• DATA FOR THIS TASK:
===============
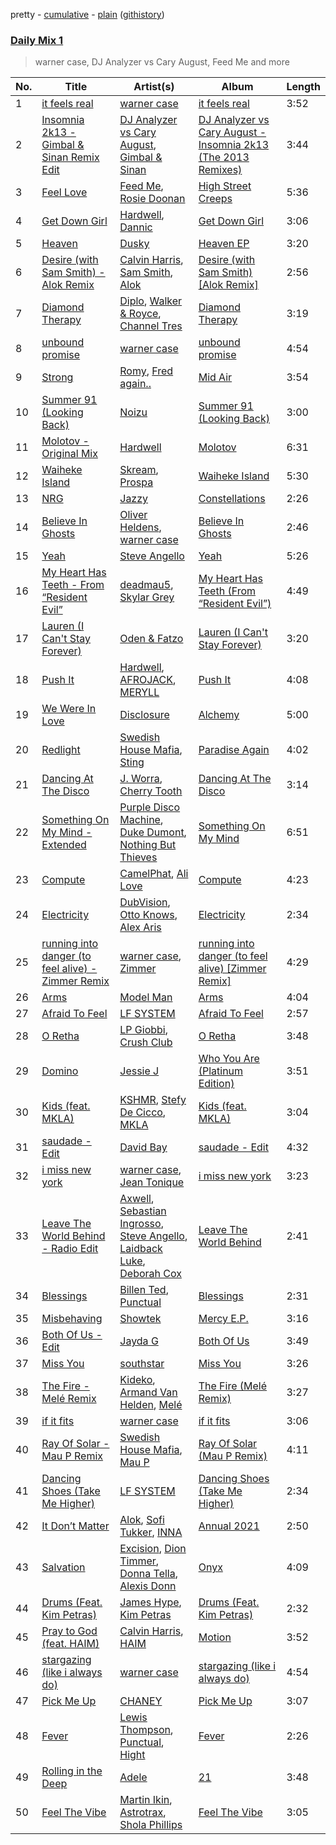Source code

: pretty - [cumulative](/playlists/cumulative/Daily%20Mix%201.md) - [plain](/playlists/plain/37i9dQZF1E381TIGlTphwu) ([githistory](https://github.githistory.xyz/vitokorn/spotify-playlist-archive/blob/master/playlists/plain/37i9dQZF1E381TIGlTphwu))

### [Daily Mix 1](https://open.spotify.com/playlist/37i9dQZF1E381TIGlTphwu)

> warner case, DJ Analyzer vs Cary August, Feed Me and more

| No. | Title | Artist(s) | Album | Length |
|---|---|---|---|---|
| 1 | [it feels real](https://open.spotify.com/track/3kgNRurynTVCh9jZF9XqVw) | [warner case](https://open.spotify.com/artist/106OuakzOxxbXTuigEEf01) | [it feels real](https://open.spotify.com/album/2GTTmltk8bAe1YfNiqsoMI) | 3:52 |
| 2 | [Insomnia 2k13 - Gimbal & Sinan Remix Edit](https://open.spotify.com/track/3zKZgTwjF2MPr9HYgD8Mr0) | [DJ Analyzer vs Cary August](https://open.spotify.com/artist/7dmmYWb4V4T5ZqdlZYInoq), [Gimbal & Sinan](https://open.spotify.com/artist/1dvyk9W0Hvuj6iWkgXFbwK) | [DJ Analyzer vs Cary August - Insomnia 2k13 (The 2013 Remixes)](https://open.spotify.com/album/7wrDdWUbu9rCO6XiadsWv4) | 3:44 |
| 3 | [Feel Love](https://open.spotify.com/track/1qUwyOmj0kAHLrMkFxuaaa) | [Feed Me](https://open.spotify.com/artist/5FWi1mowu6uiU2ZHwr1rby), [Rosie Doonan](https://open.spotify.com/artist/65xwjVX0Ynr5KhBqcgY6o3) | [High Street Creeps](https://open.spotify.com/album/2gVKQE28VMfxpQV7wHTIV1) | 5:36 |
| 4 | [Get Down Girl](https://open.spotify.com/track/7z4pxdfJBq782bNy4Y6twu) | [Hardwell](https://open.spotify.com/artist/6BrvowZBreEkXzJQMpL174), [Dannic](https://open.spotify.com/artist/1PFc84GHTYPL0G12JHh9Mc) | [Get Down Girl](https://open.spotify.com/album/2ULX800dLZ4NIGZY9FrDem) | 3:06 |
| 5 | [Heaven](https://open.spotify.com/track/4wJ6GzWqWebaKHXrKot0ju) | [Dusky](https://open.spotify.com/artist/5gqoUf9vKKv96b1c0GBKwu) | [Heaven EP](https://open.spotify.com/album/4qs2ZCcVu7eeKc82fqFsEr) | 3:20 |
| 6 | [Desire (with Sam Smith) - Alok Remix](https://open.spotify.com/track/7qyoYlYSgfeTqAqJXmoIKe) | [Calvin Harris](https://open.spotify.com/artist/7CajNmpbOovFoOoasH2HaY), [Sam Smith](https://open.spotify.com/artist/2wY79sveU1sp5g7SokKOiI), [Alok](https://open.spotify.com/artist/0NGAZxHanS9e0iNHpR8f2W) | [Desire (with Sam Smith) [Alok Remix]](https://open.spotify.com/album/46I5OWuJfe8XtaRaofQbv4) | 2:56 |
| 7 | [Diamond Therapy](https://open.spotify.com/track/3Nee98Gj44dwaSBYMOfSnN) | [Diplo](https://open.spotify.com/artist/5fMUXHkw8R8eOP2RNVYEZX), [Walker & Royce](https://open.spotify.com/artist/1lAwVq9MxNJkB0dEY6xNoV), [Channel Tres](https://open.spotify.com/artist/4cUkGQyhLFqKHBtL58HYVp) | [Diamond Therapy](https://open.spotify.com/album/6Ts98dV2mvynqieN4j3TOO) | 3:19 |
| 8 | [unbound promise](https://open.spotify.com/track/7IzKodYytoYCEqsKhG7XFL) | [warner case](https://open.spotify.com/artist/106OuakzOxxbXTuigEEf01) | [unbound promise](https://open.spotify.com/album/1so94ZUdHuxPFBku35GYir) | 4:54 |
| 9 | [Strong](https://open.spotify.com/track/6P10HAaNFfKsdWPJyKd6Di) | [Romy](https://open.spotify.com/artist/3X2DdnmoANw8Rg8luHyZQb), [Fred again..](https://open.spotify.com/artist/4oLeXFyACqeem2VImYeBFe) | [Mid Air](https://open.spotify.com/album/7vQRJ5q9b0c4gKrsh9yIhE) | 3:54 |
| 10 | [Summer 91 (Looking Back)](https://open.spotify.com/track/4FEcEwbE2vsqhxbTPtiNTL) | [Noizu](https://open.spotify.com/artist/3VRyybsQu0MDG0F2LBxnv7) | [Summer 91 (Looking Back)](https://open.spotify.com/album/4QCh5emLRWuIg8CUzprNXm) | 3:00 |
| 11 | [Molotov - Original Mix](https://open.spotify.com/track/0m2IqLfNxkO7QxCNeFpbAA) | [Hardwell](https://open.spotify.com/artist/6BrvowZBreEkXzJQMpL174) | [Molotov](https://open.spotify.com/album/6PqFwlZupNOzn8od3zWfiV) | 6:31 |
| 12 | [Waiheke Island](https://open.spotify.com/track/0rXF3ggtZ8HTPHhwVf8B8j) | [Skream](https://open.spotify.com/artist/2jbP92oFLWqPqogflK1wlW), [Prospa](https://open.spotify.com/artist/6HabM2PUM519iIxervGWSb) | [Waiheke Island](https://open.spotify.com/album/2a4x4tRyD3abuCkNffZFzb) | 5:30 |
| 13 | [NRG](https://open.spotify.com/track/44QkpZXInhOAPDWUrtHaUy) | [Jazzy](https://open.spotify.com/artist/7zAAwgV5Wqmvpb4GzvlRkP) | [Constellations](https://open.spotify.com/album/4iYUh0Cw9bB5XSObj8AuQq) | 2:26 |
| 14 | [Believe In Ghosts](https://open.spotify.com/track/0HVwpwnXY2L0M7VW1PbH5F) | [Oliver Heldens](https://open.spotify.com/artist/5nki7yRhxgM509M5ADlN1p), [warner case](https://open.spotify.com/artist/106OuakzOxxbXTuigEEf01) | [Believe In Ghosts](https://open.spotify.com/album/5VuscFaM5Rx8Irbv4vD8uX) | 2:46 |
| 15 | [Yeah](https://open.spotify.com/track/17xo0Ib3CwxZdxLNjLSQlC) | [Steve Angello](https://open.spotify.com/artist/4FqPRilb0Ja0TKG3RS3y4s) | [Yeah](https://open.spotify.com/album/7gR3wm0x3lav94YVK4nnL2) | 5:26 |
| 16 | [My Heart Has Teeth - From “Resident Evil”](https://open.spotify.com/track/5cLFhtbjth4y4RA8fsXfRZ) | [deadmau5](https://open.spotify.com/artist/2CIMQHirSU0MQqyYHq0eOx), [Skylar Grey](https://open.spotify.com/artist/4utLUGcTvOJFr6aqIJtYWV) | [My Heart Has Teeth (From “Resident Evil”)](https://open.spotify.com/album/0dfwFYOSdC2bDAvepzVZ90) | 4:49 |
| 17 | [Lauren (I Can't Stay Forever)](https://open.spotify.com/track/33tYADyL2aZctrvR59K1bQ) | [Oden & Fatzo](https://open.spotify.com/artist/2YEnrpAWWaNRFumgde1lLH) | [Lauren (I Can't Stay Forever)](https://open.spotify.com/album/3L1NLn5rcrmV4uVqgaoTI7) | 3:20 |
| 18 | [Push It](https://open.spotify.com/track/2HAVzWKbG539XNDlWz3FX5) | [Hardwell](https://open.spotify.com/artist/6BrvowZBreEkXzJQMpL174), [AFROJACK](https://open.spotify.com/artist/4D75GcNG95ebPtNvoNVXhz), [MERYLL](https://open.spotify.com/artist/4pqY01dGuzojomnVCXYbXC) | [Push It](https://open.spotify.com/album/4LcWzWIwMTNxDz4Baxo7qL) | 4:08 |
| 19 | [We Were In Love](https://open.spotify.com/track/5XJajjCL2eQDZdReJauWkk) | [Disclosure](https://open.spotify.com/artist/6nS5roXSAGhTGr34W6n7Et) | [Alchemy](https://open.spotify.com/album/5RMkjbbZvLo9TNdpKrmP71) | 5:00 |
| 20 | [Redlight](https://open.spotify.com/track/48Jf12YHPBCAfAzi255Rvr) | [Swedish House Mafia](https://open.spotify.com/artist/1h6Cn3P4NGzXbaXidqURXs), [Sting](https://open.spotify.com/artist/0Ty63ceoRnnJKVEYP0VQpk) | [Paradise Again](https://open.spotify.com/album/2Dbe9L757CSQbhnbW5PVSH) | 4:02 |
| 21 | [Dancing At The Disco](https://open.spotify.com/track/0nAYPzFbosQZ0a60zf88aN) | [J. Worra](https://open.spotify.com/artist/4q0N3EI67tVnAeeaXbNQIj), [Cherry Tooth](https://open.spotify.com/artist/3neju4j8u80IBvGawKA3dv) | [Dancing At The Disco](https://open.spotify.com/album/2zRVSA2HEm7bVR5R9EjJgt) | 3:14 |
| 22 | [Something On My Mind - Extended](https://open.spotify.com/track/1Bg76Mk7z9TtfcCqL6nFm9) | [Purple Disco Machine](https://open.spotify.com/artist/2WBJQGf1bT1kxuoqziH5g4), [Duke Dumont](https://open.spotify.com/artist/61lyPtntblHJvA7FMMhi7E), [Nothing But Thieves](https://open.spotify.com/artist/1kDGbuxWknIKx4FlgWxiSp) | [Something On My Mind](https://open.spotify.com/album/5AyWTcdwAu3M99F5Ji26IM) | 6:51 |
| 23 | [Compute](https://open.spotify.com/track/5axUQpDvClfFgKTtFpnwNw) | [CamelPhat](https://open.spotify.com/artist/240wlM8vDrf6S4zCyzGj2W), [Ali Love](https://open.spotify.com/artist/5XJp0gYotUfFraS626GSge) | [Compute](https://open.spotify.com/album/3wrT2kx4jd6sxxPaOw4oxk) | 4:23 |
| 24 | [Electricity](https://open.spotify.com/track/0NNSpmyyr0I4lrMaXS8Tba) | [DubVision](https://open.spotify.com/artist/3XINWZaloea97SIRiyTJxX), [Otto Knows](https://open.spotify.com/artist/5fahUm8t5c0GIdeTq0ZaG8), [Alex Aris](https://open.spotify.com/artist/7J7YzKnvAyEmHCg7LGWW0G) | [Electricity](https://open.spotify.com/album/1ofN1B9x8lwUSbb2eS65fV) | 2:34 |
| 25 | [running into danger (to feel alive) - Zimmer Remix](https://open.spotify.com/track/4LB86NrWvnkEuNSWHXRL34) | [warner case](https://open.spotify.com/artist/106OuakzOxxbXTuigEEf01), [Zimmer](https://open.spotify.com/artist/2pts5B2shsEtIVC4onTFKb) | [running into danger (to feel alive) [Zimmer Remix]](https://open.spotify.com/album/6JWPskCf17KCpoAQvwV1Ah) | 4:29 |
| 26 | [Arms](https://open.spotify.com/track/4NSe5EhRScbUpixWwojp7o) | [Model Man](https://open.spotify.com/artist/2T5NLCuN31j79zbxZ2XCSA) | [Arms](https://open.spotify.com/album/3tIcgx98A4fcBEwvIoH7EQ) | 4:04 |
| 27 | [Afraid To Feel](https://open.spotify.com/track/40SBS57su9xLiE1WqkXOVr) | [LF SYSTEM](https://open.spotify.com/artist/0HxX6imltnNXJyQhu4nsiO) | [Afraid To Feel](https://open.spotify.com/album/528LrHfHcB7PMAvyp8Obhp) | 2:57 |
| 28 | [O Retha](https://open.spotify.com/track/132fXaozCi3EKmNgTnWmiW) | [LP Giobbi](https://open.spotify.com/artist/3oKnyRhYWzNsTiss5n4Z1J), [Crush Club](https://open.spotify.com/artist/3xxRhjD7z41Q0hnNEjIifc) | [O Retha](https://open.spotify.com/album/3zu1awuyss9dK1e4dQKdIJ) | 3:48 |
| 29 | [Domino](https://open.spotify.com/track/6MAdEUilV2p9RQUqE5bMAK) | [Jessie J](https://open.spotify.com/artist/2gsggkzM5R49q6jpPvazou) | [Who You Are (Platinum Edition)](https://open.spotify.com/album/3ga4adzUpLaS2LDcoqfs2r) | 3:51 |
| 30 | [Kids (feat. MKLA)](https://open.spotify.com/track/3rgTS3933lMWoPiN6CW4qY) | [KSHMR](https://open.spotify.com/artist/2wX6xSig4Rig5kZU6ePlWe), [Stefy De Cicco](https://open.spotify.com/artist/5v3JgLiZtNnw6ablRjjNKK), [MKLA](https://open.spotify.com/artist/57Vnemieu10x71jR2UWc4o) | [Kids (feat. MKLA)](https://open.spotify.com/album/3iYUmg1PpY33KH7QW0goe1) | 3:04 |
| 31 | [saudade - Edit](https://open.spotify.com/track/3ecmX9cdy5NKeoE4GwLoV3) | [David Bay](https://open.spotify.com/artist/5yHK7mClF5i8Jabk8IKISo) | [saudade - Edit](https://open.spotify.com/album/71QyRx58NvssqPyzBQq9B3) | 4:32 |
| 32 | [i miss new york](https://open.spotify.com/track/1TBMAoQBdO8Zlkv7eur1Tg) | [warner case](https://open.spotify.com/artist/106OuakzOxxbXTuigEEf01), [Jean Tonique](https://open.spotify.com/artist/6BVLQfvzlvlNZ43WjbFgbI) | [i miss new york](https://open.spotify.com/album/3AvFW3ELjVH6Fpz1wqau9V) | 3:23 |
| 33 | [Leave The World Behind - Radio Edit](https://open.spotify.com/track/25ZEYUgCJyf3gRxkqYbkIc) | [Axwell](https://open.spotify.com/artist/1xNmvlEiICkRlRGqlNFZ43), [Sebastian Ingrosso](https://open.spotify.com/artist/6hyMWrxGBsOx6sWcVj1DqP), [Steve Angello](https://open.spotify.com/artist/4FqPRilb0Ja0TKG3RS3y4s), [Laidback Luke](https://open.spotify.com/artist/53cQZtWDwDJwVCNZlfJ6Qk), [Deborah Cox](https://open.spotify.com/artist/601893mmW5hl1FBOykWZHG) | [Leave The World Behind](https://open.spotify.com/album/5t99JSRaTDLRx2EDWxHlkM) | 2:41 |
| 34 | [Blessings](https://open.spotify.com/track/7ezSdLbC2E8FsAQHbEIL4Z) | [Billen Ted](https://open.spotify.com/artist/5PoZtBo8xZKqPWlZrIDq82), [Punctual](https://open.spotify.com/artist/1ocnIbhFWM9bSPrd7Hu4zF) | [Blessings](https://open.spotify.com/album/0wh6roDWADQ59kqwzyh0k7) | 2:31 |
| 35 | [Misbehaving](https://open.spotify.com/track/4LShGkU6wdY8RNWjpzG4JV) | [Showtek](https://open.spotify.com/artist/3gk0OYeLFWYupGFRHqLSR7) | [Mercy E.P.](https://open.spotify.com/album/7t0t6ddMsX972WgkLmTX0Q) | 3:16 |
| 36 | [Both Of Us - Edit](https://open.spotify.com/track/75rGONmoi48LLYBFaGiYsv) | [Jayda G](https://open.spotify.com/artist/3NKVm2Jedcf6ibJr6pMUVx) | [Both Of Us](https://open.spotify.com/album/6tKMQ3udmP1PErZYHKXnqA) | 3:49 |
| 37 | [Miss You](https://open.spotify.com/track/4tRhRLBxIZ34Iw0eCuiC03) | [southstar](https://open.spotify.com/artist/1GVuCyb4PlArufUZDUnRQi) | [Miss You](https://open.spotify.com/album/4fmtd5CduUYx2bmMOvXwX4) | 3:26 |
| 38 | [The Fire - Melé Remix](https://open.spotify.com/track/40CzVJHnk70Wxg0AH1CHwe) | [Kideko](https://open.spotify.com/artist/0ZwQMCRqfyh1OGQkBh9Cnj), [Armand Van Helden](https://open.spotify.com/artist/3cQA9WH8liZfeja1DxcDYE), [Melé](https://open.spotify.com/artist/6EZO7Baz0SIFskWTO1GHqX) | [The Fire (Melé Remix)](https://open.spotify.com/album/3CR4WI1cPDuUjfR24HYLGs) | 3:27 |
| 39 | [if it fits](https://open.spotify.com/track/0wTPgoKz3JCzVldU0te5DK) | [warner case](https://open.spotify.com/artist/106OuakzOxxbXTuigEEf01) | [if it fits](https://open.spotify.com/album/1XOxgFdgAj9DZvyZFHGf9d) | 3:06 |
| 40 | [Ray Of Solar - Mau P Remix](https://open.spotify.com/track/7dq34q4YyMOOoCeGNieHv9) | [Swedish House Mafia](https://open.spotify.com/artist/1h6Cn3P4NGzXbaXidqURXs), [Mau P](https://open.spotify.com/artist/0w1sbtZVQoK6GzV4A4OkCv) | [Ray Of Solar (Mau P Remix)](https://open.spotify.com/album/70g6yAvShyriEefcuLiXxh) | 4:11 |
| 41 | [Dancing Shoes (Take Me Higher)](https://open.spotify.com/track/4RAgh3iVmXwaeNpnOTkoXU) | [LF SYSTEM](https://open.spotify.com/artist/0HxX6imltnNXJyQhu4nsiO) | [Dancing Shoes (Take Me Higher)](https://open.spotify.com/album/4HlaHUFAikPsEE3VvWIyyK) | 2:34 |
| 42 | [It Don’t Matter](https://open.spotify.com/track/0cnFCOB8DxHmRLPjmgtptA) | [Alok](https://open.spotify.com/artist/0NGAZxHanS9e0iNHpR8f2W), [Sofi Tukker](https://open.spotify.com/artist/586uxXMyD5ObPuzjtrzO1Q), [INNA](https://open.spotify.com/artist/2w9zwq3AktTeYYMuhMjju8) | [Annual 2021](https://open.spotify.com/album/66cSCYHzE9eWbgtICJ7ceI) | 2:50 |
| 43 | [Salvation](https://open.spotify.com/track/39h4sbTow653fQrejHQeO9) | [Excision](https://open.spotify.com/artist/5FKchcZpQOkqFvXBj1aCvb), [Dion Timmer](https://open.spotify.com/artist/06VibSJEr3GLxLBBZhRums), [Donna Tella](https://open.spotify.com/artist/39czNpwEAe5tGKIE53XDmm), [Alexis Donn](https://open.spotify.com/artist/5oS6l0G47YindNtVFTzuGf) | [Onyx](https://open.spotify.com/album/7tWLBskvupaWXOWzfmiU97) | 4:09 |
| 44 | [Drums (Feat. Kim Petras)](https://open.spotify.com/track/4AFlChQQJbB1MOCgOiiyYc) | [James Hype](https://open.spotify.com/artist/43BxCL6t4c73BQnIJtry5v), [Kim Petras](https://open.spotify.com/artist/3Xt3RrJMFv5SZkCfUE8C1J) | [Drums (Feat. Kim Petras)](https://open.spotify.com/album/5Xs1g4UOOm6NBk4cSxyl2M) | 2:32 |
| 45 | [Pray to God (feat. HAIM)](https://open.spotify.com/track/75kMrDKPJJpgEQaXVh7QMB) | [Calvin Harris](https://open.spotify.com/artist/7CajNmpbOovFoOoasH2HaY), [HAIM](https://open.spotify.com/artist/4Ui2kfOqGujY81UcPrb5KE) | [Motion](https://open.spotify.com/album/48zisMeiXniWLzOQghbPqS) | 3:52 |
| 46 | [stargazing (like i always do)](https://open.spotify.com/track/1hBm5TsFDvR9ytDaZpktTb) | [warner case](https://open.spotify.com/artist/106OuakzOxxbXTuigEEf01) | [stargazing (like i always do)](https://open.spotify.com/album/6Z810rmFgwFmL7Oo9svSyy) | 4:54 |
| 47 | [Pick Me Up](https://open.spotify.com/track/5AEy1FpWJXqtwVOelRlZT1) | [CHANEY](https://open.spotify.com/artist/2dUjApyXX9UqIsFGzoHyhX) | [Pick Me Up](https://open.spotify.com/album/6H3AVcVfae5TGgYmCVQnts) | 3:07 |
| 48 | [Fever](https://open.spotify.com/track/3D3fw7H4zK3S6prSBncAkt) | [Lewis Thompson](https://open.spotify.com/artist/26OmQHradZrF0CS7DrgWDH), [Punctual](https://open.spotify.com/artist/1ocnIbhFWM9bSPrd7Hu4zF), [Hight](https://open.spotify.com/artist/34SBu2kvAUh84umN8Pi0iI) | [Fever](https://open.spotify.com/album/2HD81FIC7edc7NBQ8B5yVr) | 2:26 |
| 49 | [Rolling in the Deep](https://open.spotify.com/track/1c8gk2PeTE04A1pIDH9YMk) | [Adele](https://open.spotify.com/artist/4dpARuHxo51G3z768sgnrY) | [21](https://open.spotify.com/album/0Lg1uZvI312TPqxNWShFXL) | 3:48 |
| 50 | [Feel The Vibe](https://open.spotify.com/track/12RAnp0xkdW22UGfgejElE) | [Martin Ikin](https://open.spotify.com/artist/7DhdJhd6DrxeJlUajwttd1), [Astrotrax](https://open.spotify.com/artist/0a2I09UQdWzcaUNwdjSjuc), [Shola Phillips](https://open.spotify.com/artist/28sPI1wCY2agHaLPz2Y5O3) | [Feel The Vibe](https://open.spotify.com/album/4jsHIqSscZmgLYIet5ikbm) | 3:05 |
===============
• ACTIVITY:
Leave out every line above except those from the line with "Solar - Mau" up to and including the line with "41 | [Dancing", and copy those exactly.

• EXERCISE RESULT:
| 40 | [Ray Of Solar - Mau P Remix](https://open.spotify.com/track/7dq34q4YyMOOoCeGNieHv9) | [Swedish House Mafia](https://open.spotify.com/artist/1h6Cn3P4NGzXbaXidqURXs), [Mau P](https://open.spotify.com/artist/0w1sbtZVQoK6GzV4A4OkCv) | [Ray Of Solar (Mau P Remix)](https://open.spotify.com/album/70g6yAvShyriEefcuLiXxh) | 4:11 |
| 41 | [Dancing Shoes (Take Me Higher)](https://open.spotify.com/track/4RAgh3iVmXwaeNpnOTkoXU) | [LF SYSTEM](https://open.spotify.com/artist/0HxX6imltnNXJyQhu4nsiO) | [Dancing Shoes (Take Me Higher)](https://open.spotify.com/album/4HlaHUFAikPsEE3VvWIyyK) | 2:34 |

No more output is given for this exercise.